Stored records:

--- START ---

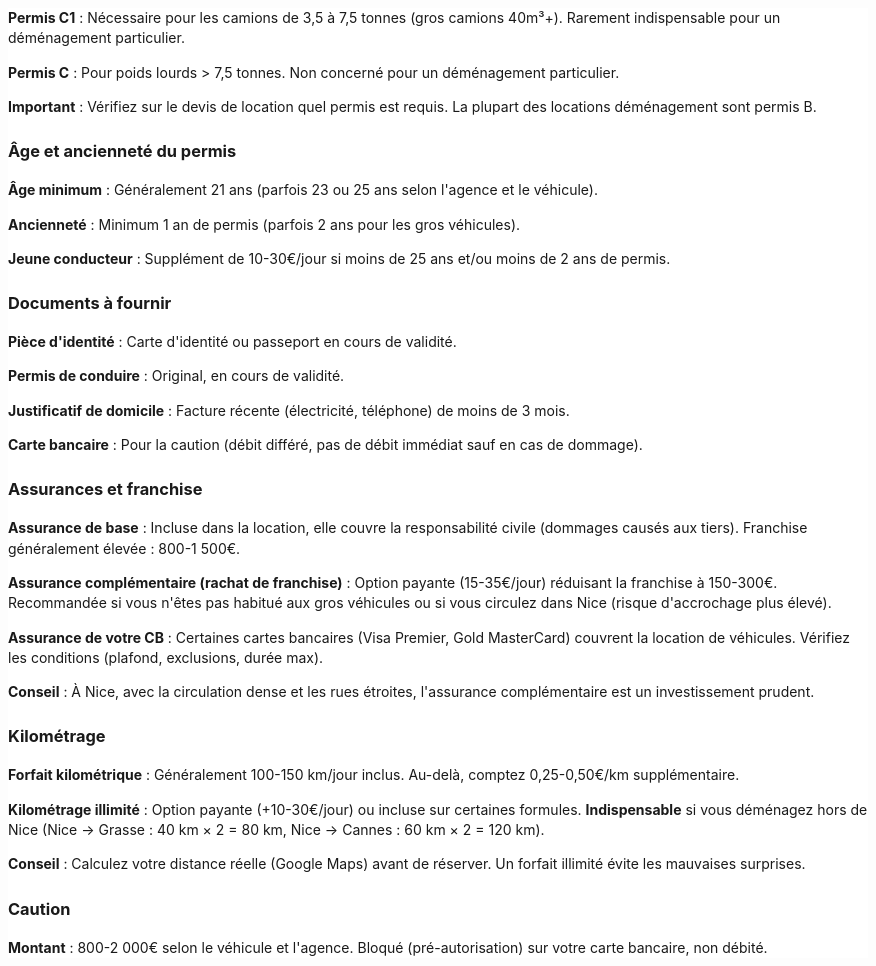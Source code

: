 **Permis C1** : Nécessaire pour les camions de 3,5 à 7,5 tonnes (gros camions 40m³+). Rarement indispensable pour un déménagement particulier.

**Permis C** : Pour poids lourds > 7,5 tonnes. Non concerné pour un déménagement particulier.

**Important** : Vérifiez sur le devis de location quel permis est requis. La plupart des locations déménagement sont permis B.

### Âge et ancienneté du permis

**Âge minimum** : Généralement 21 ans (parfois 23 ou 25 ans selon l'agence et le véhicule).

**Ancienneté** : Minimum 1 an de permis (parfois 2 ans pour les gros véhicules).

**Jeune conducteur** : Supplément de 10-30€/jour si moins de 25 ans et/ou moins de 2 ans de permis.

### Documents à fournir

**Pièce d'identité** : Carte d'identité ou passeport en cours de validité.

**Permis de conduire** : Original, en cours de validité.

**Justificatif de domicile** : Facture récente (électricité, téléphone) de moins de 3 mois.

**Carte bancaire** : Pour la caution (débit différé, pas de débit immédiat sauf en cas de dommage).

### Assurances et franchise

**Assurance de base** : Incluse dans la location, elle couvre la responsabilité civile (dommages causés aux tiers). Franchise généralement élevée : 800-1 500€.

**Assurance complémentaire (rachat de franchise)** : Option payante (15-35€/jour) réduisant la franchise à 150-300€. Recommandée si vous n'êtes pas habitué aux gros véhicules ou si vous circulez dans Nice (risque d'accrochage plus élevé).

**Assurance de votre CB** : Certaines cartes bancaires (Visa Premier, Gold MasterCard) couvrent la location de véhicules. Vérifiez les conditions (plafond, exclusions, durée max).

**Conseil** : À Nice, avec la circulation dense et les rues étroites, l'assurance complémentaire est un investissement prudent.

### Kilométrage

**Forfait kilométrique** : Généralement 100-150 km/jour inclus. Au-delà, comptez 0,25-0,50€/km supplémentaire.

**Kilométrage illimité** : Option payante (+10-30€/jour) ou incluse sur certaines formules. **Indispensable** si vous déménagez hors de Nice (Nice → Grasse : 40 km × 2 = 80 km, Nice → Cannes : 60 km × 2 = 120 km).

**Conseil** : Calculez votre distance réelle (Google Maps) avant de réserver. Un forfait illimité évite les mauvaises surprises.

### Caution

**Montant** : 800-2 000€ selon le véhicule et l'agence. Bloqué (pré-autorisation) sur votre carte bancaire, non débité.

--- END ---

• **Task**: Starting at the line that contains "### Kilométrage", print every line through the last one of the records, exactly and with nothing else.

• **Exercise output**:
### Kilométrage

**Forfait kilométrique** : Généralement 100-150 km/jour inclus. Au-delà, comptez 0,25-0,50€/km supplémentaire.

**Kilométrage illimité** : Option payante (+10-30€/jour) ou incluse sur certaines formules. **Indispensable** si vous déménagez hors de Nice (Nice → Grasse : 40 km × 2 = 80 km, Nice → Cannes : 60 km × 2 = 120 km).

**Conseil** : Calculez votre distance réelle (Google Maps) avant de réserver. Un forfait illimité évite les mauvaises surprises.

### Caution

**Montant** : 800-2 000€ selon le véhicule et l'agence. Bloqué (pré-autorisation) sur votre carte bancaire, non débité.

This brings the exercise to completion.